A professor at the University of San Francisco argues that female professors should receive additional compensation for their “emotional labor.”
University of San Francisco professor Brandi Lawless argued in an academic journal article that female academics should receive additional compensation for their “emotional labor.”
The journal article, which was recently highlighted in a piece by Campus Reform reporter Toni Airaksinen, opens with a description of an email exchange that Lawless had with a student who had recently lost a close family member. Lawless was shocked when the student wasn’t satisfied with the level of emotional support that she provided in her first response email.
A student wrote to me recently to say that a close family member had passed away and that she would be missing class. I wrote back to tell her what she would be missing and added a “I’m so sorry this happened,” before sending the email. Her reply suggested that I had not expressed appropriate concern and did not care enough. She explained, “As my teacher and advisor I expected that you would reach out and offer more social support.” I was shocked and hurt. I had to wonder whether she expected additional emotional labor because I am a communication studies professor, a woman, or a combination of both. My next email took a different tone and offered her the emotional caretaking that she requested. I later spent more time meeting with this student in person, to heal wounds and move forward. I chose to spend a lot of time building and maintaining this relationship—time that I felt the student expected of me.

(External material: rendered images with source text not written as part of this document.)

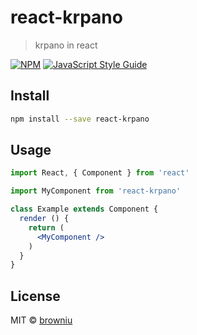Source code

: # react-krpano

> krpano in react

[![NPM](https://img.shields.io/npm/v/react-krpano.svg)](https://www.npmjs.com/package/react-krpano) [![JavaScript Style Guide](https://img.shields.io/badge/code_style-standard-brightgreen.svg)](https://standardjs.com)

## Install

```bash
npm install --save react-krpano
```

## Usage

```jsx
import React, { Component } from 'react'

import MyComponent from 'react-krpano'

class Example extends Component {
  render () {
    return (
      <MyComponent />
    )
  }
}
```

## License

MIT © [browniu](https://github.com/browniu)
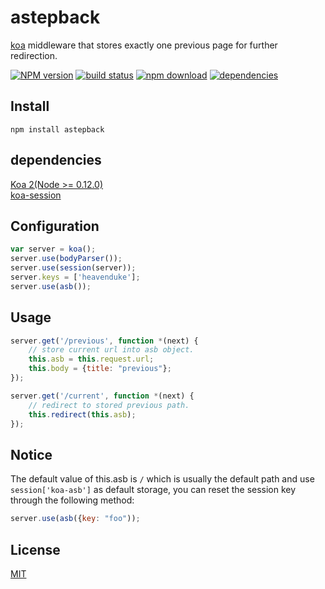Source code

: # astepback
[koa](https://github.com/koajs/koa) middleware that stores exactly one previous page for further redirection.

[![NPM version][npm-image]][npm-url]
[![build status][travis-image]][travis-url]
[![npm download][download-image]][download-url]
[![dependencies][david-image]][david-image]

[npm-image]: https://img.shields.io/npm/v/astepback.svg?style=flat-square
[npm-url]: https://npmjs.org/package/astepback
[david-image]: https://david-dm.org/HeavenDuke/astepback.svg
[travis-image]: https://travis-ci.org/HeavenDuke/astepback.svg
[travis-url]: https://travis-ci.org/HeavenDuke/astepback
[download-image]: https://img.shields.io/npm/dm/astepback.svg?style=flat-square
[download-url]: https://npmjs.org/package/astepback

## Install
```shell
npm install astepback
```

## dependencies
[Koa 2(Node >= 0.12.0)](https://github.com/koajs/koa)  
[koa-session](https://github.com/koajs/session)


## Configuration
```javascript
var server = koa();
server.use(bodyParser());
server.use(session(server));
server.keys = ['heavenduke'];
server.use(asb());
```

## Usage
```javascript
server.get('/previous', function *(next) {
    // store current url into asb object.
    this.asb = this.request.url;
    this.body = {title: "previous"};
});

server.get('/current', function *(next) {
    // redirect to stored previous path.
    this.redirect(this.asb);
});
```

## Notice
The default value of this.asb is ```/``` which is usually the default path and use ```session['koa-asb']``` as default storage, you can reset the session key through the following method:
```javascript
server.use(asb({key: "foo"));
```

## License
[MIT](https://github.com/HeavenDuke/astepback/blob/master/LICENSE)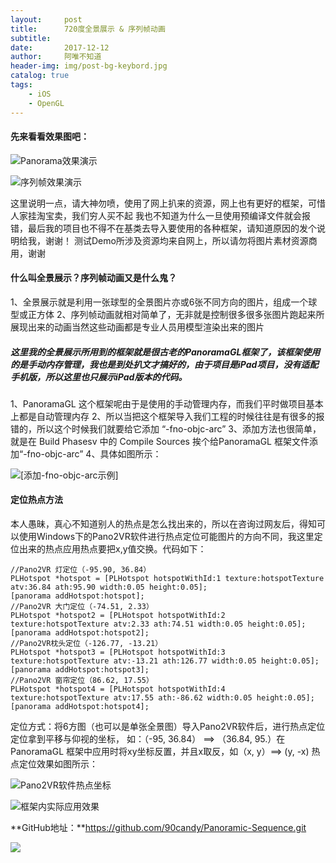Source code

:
 ```yaml
---
layout:     post
title:      720度全景展示 & 序列帧动画
subtitle:   
date:       2017-12-12
author:     阿唯不知道
header-img: img/post-bg-keybord.jpg
catalog: true
tags:
    - iOS
    - OpenGL
---
```

#### 先来看看效果图吧：

![Panorama效果演示](http://upload-images.jianshu.io/upload_images/2822163-f63836766c626b30.gif?imageMogr2/auto-orient/strip)

![序列帧效果演示](http://upload-images.jianshu.io/upload_images/2822163-d06a1c973c9d8cb7.gif?imageMogr2/auto-orient/strip)

这里说明一点，请大神勿喷，使用了网上扒来的资源，网上也有更好的框架，可惜人家挂淘宝卖，我们穷人买不起
我也不知道为什么一旦使用预编译文件就会报错，最后我的项目也不得不在基类去导入要使用的各种框架，请知道原因的发个说明给我，谢谢！
测试Demo所涉及资源均来自网上，所以请勿将图片素材资源商用，谢谢

#### 什么叫全景展示？序列帧动画又是什么鬼？
1、全景展示就是利用一张球型的全景图片亦或6张不同方向的图片，组成一个球型或正方体
2、序列帧动画就相对简单了，无非就是控制很多很多张图片跑起来所展现出来的动画当然这些动画都是专业人员用模型渲染出来的图片

##### 这里我的全景展示所用到的框架就是很古老的PanoramaGL框架了，该框架使用的是手动内存管理，我也是到处扒文才搞好的，由于项目是iPad项目，没有适配手机版，所以这里也只展示iPad版本的代码。

1、PanoramaGL 这个框架呢由于是使用的手动管理内存，而我们平时做项目基本上都是自动管理内存
2、所以当把这个框架导入我们工程的时候往往是有很多的报错的，所以这个时候我们就要给它添加 “-fno-objc-arc”
3、添加方法也很简单，就是在 Build Phasesv 中的 Compile Sources 挨个给PanoramaGL 框架文件添加“-fno-objc-arc”
4、具体如图所示：

![[添加-fno-objc-arc示例]](http://upload-images.jianshu.io/upload_images/2822163-e78a10c24d3e54a8.png?imageMogr2/auto-orient/strip%7CimageView2/2/w/1240)
#### 定位热点方法

本人愚昧，真心不知道别人的热点是怎么找出来的，所以在咨询过网友后，得知可以使用Windows下的Pano2VR软件进行热点定位可能图片的方向不同，我这里定位出来的热点应用热点要把x,y值交换。代码如下：
  ```
 //Pano2VR 灯定位（-95.90, 36.84）
 PLHotspot *hotspot = [PLHotspot hotspotWithId:1 texture:hotspotTexture atv:36.84 ath:95.90 width:0.05 height:0.05]; 
[panorama addHotspot:hotspot];
 //Pano2VR 大门定位（-74.51, 2.33） 
PLHotspot *hotspot2 = [PLHotspot hotspotWithId:2 texture:hotspotTexture atv:2.33 ath:74.51 width:0.05 height:0.05];
 [panorama addHotspot:hotspot2]; 
//Pano2VR枕头定位（-126.77, -13.21） 
PLHotspot *hotspot3 = [PLHotspot hotspotWithId:3 texture:hotspotTexture atv:-13.21 ath:126.77 width:0.05 height:0.05]; 
[panorama addHotspot:hotspot3]; 
//Pano2VR 窗帘定位（86.62, 17.55） 
PLHotspot *hotspot4 = [PLHotspot hotspotWithId:4 texture:hotspotTexture atv:17.55 ath:-86.62 width:0.05 height:0.05]; 
[panorama addHotspot:hotspot4];
 
```
定位方式：将6方图（也可以是单张全景图）导入Pano2VR软件后，进行热点定位定位拿到平移与仰视的坐标，
如：（-95, 36.84） ==> （36.84, 95.）在PanoramaGL 框架中应用时将xy坐标反置，并且x取反，如（x, y）==> (y, -x)
热点定位效果如图所示：

![Pano2VR软件热点坐标](http://upload-images.jianshu.io/upload_images/2822163-0a6931e14b2a7c29.png?imageMogr2/auto-orient/strip%7CimageView2/2/w/1240)

![框架内实际应用效果](http://upload-images.jianshu.io/upload_images/2822163-11c0bc3cb674ba9e.png?imageMogr2/auto-orient/strip%7CimageView2/2/w/1240)

**GitHub地址：**https://github.com/90candy/Panoramic-Sequence.git



![](http://upload-images.jianshu.io/upload_images/2822163-089602958ae7072a.png)
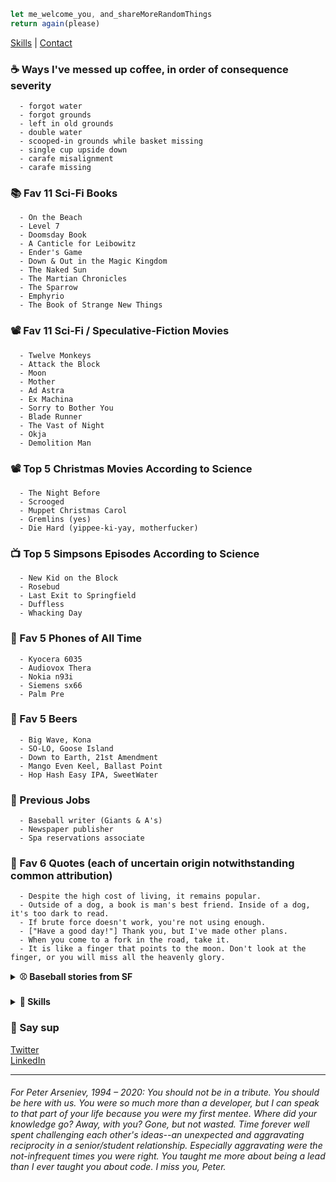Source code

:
 ```javascript
let me_welcome_you, and_shareMoreRandomThings
return again(please)
```

[Skills](#skills) | [Contact](#contact)

### ☕ Ways I've messed up coffee, in order of consequence severity
```
  - forgot water
  - forgot grounds
  - left in old grounds
  - double water
  - scooped-in grounds while basket missing
  - single cup upside down
  - carafe misalignment
  - carafe missing
```

### 📚 Fav 11 Sci-Fi Books
```
  - On the Beach
  - Level 7
  - Doomsday Book
  - A Canticle for Leibowitz
  - Ender's Game
  - Down & Out in the Magic Kingdom
  - The Naked Sun
  - The Martian Chronicles
  - The Sparrow
  - Emphyrio
  - The Book of Strange New Things
```

### 📽️ Fav 11 Sci-Fi / Speculative-Fiction Movies
```
  - Twelve Monkeys
  - Attack the Block
  - Moon
  - Mother
  - Ad Astra
  - Ex Machina
  - Sorry to Bother You
  - Blade Runner
  - The Vast of Night
  - Okja
  - Demolition Man
```

### 📽️ Top 5 Christmas Movies According to Science
```
  - The Night Before
  - Scrooged
  - Muppet Christmas Carol
  - Gremlins (yes)
  - Die Hard (yippee-ki-yay, motherfucker)
```

### 📺 Top 5 Simpsons Episodes According to Science
```
  - New Kid on the Block
  - Rosebud
  - Last Exit to Springfield
  - Duffless
  - Whacking Day
```

### 📱 Fav 5 Phones of All Time
```
  - Kyocera 6035
  - Audiovox Thera
  - Nokia n93i
  - Siemens sx66
  - Palm Pre
```

### 🍺 Fav 5 Beers
```
  - Big Wave, Kona
  - SO-LO, Goose Island
  - Down to Earth, 21st Amendment
  - Mango Even Keel, Ballast Point
  - Hop Hash Easy IPA, SweetWater
```

### 💼 Previous Jobs
```
  - Baseball writer (Giants & A's)
  - Newspaper publisher
  - Spa reservations associate
```


### 💬 Fav 6 Quotes (each of uncertain origin notwithstanding common attribution)
```
  - Despite the high cost of living, it remains popular.
  - Outside of a dog, a book is man's best friend. Inside of a dog, it's too dark to read.
  - If brute force doesn't work, you're not using enough.
  - ["Have a good day!"] Thank you, but I've made other plans.
  - When you come to a fork in the road, take it.
  - It is like a finger that points to the moon. Don't look at the finger, or you will miss all the heavenly glory.
```


<details id="">
  <summary><strong>⚾  Baseball stories from SF</strong></summary>
  <ul><li> David Ortiz stole my pen</li>
  <li> Roger Clemens yelled at me</li>
  <li> Greg Maddux gave me a great answer to a question at his 300th win press conference</li>
  <li> Barry Bonds politely declined to answer a question and later hit 660. Coincidence?</li>
  <li> Serendipitously saw the MLB debut of childhood teammate when he was announced as LA's reliever. I surprised him right back in the clubhouse!</li></ul></details>
<span id="skills"></span>
<br>
<details id="">
  <summary><strong>🤹 Skills</strong></summary>
  <p>JS, VUE, SASS/SCSS/CSS</p>
</details>



### 👋 Say sup
  <a id="contact" href="https://twitter.com/neanderthalian" target="_blank">Twitter</a>
  <br/>
  <a href="https://www.linkedin.com/in/jeremybatesdc/" target="_blank">LinkedIn</a>

---

###### For Peter Arseniev, 1994 – 2020: You should not be in a tribute. You should be here with us. You were so much more than a developer, but I can speak to that part of your life because you were my first mentee. Where did your knowledge go? Away, with you? Gone, but not wasted. Time forever well spent challenging each other's ideas--an unexpected and aggravating reciprocity in a senior/student relationship. Especially aggravating were the not-infrequent times you were right. You taught me more about being a lead than I ever taught you about code. I miss you, Peter.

Lawless uses the article to argue that “emotional labor” is just as valuable as teaching, grading papers, and doing research. Because of this, Lawless believes that female professors should make more than their male counterparts. Why only women? Because, according to Lawless, female professors are burdened by an alleged social tendency of humans to associate females with the emotional support that mothers often provide to others.
“For most academics, compensation is distributed based on teaching, research, and service,” Lawless wrote. “Including emotional labor in all of these categories paves the way for direct and indirect compensation such as course releases and service relief.”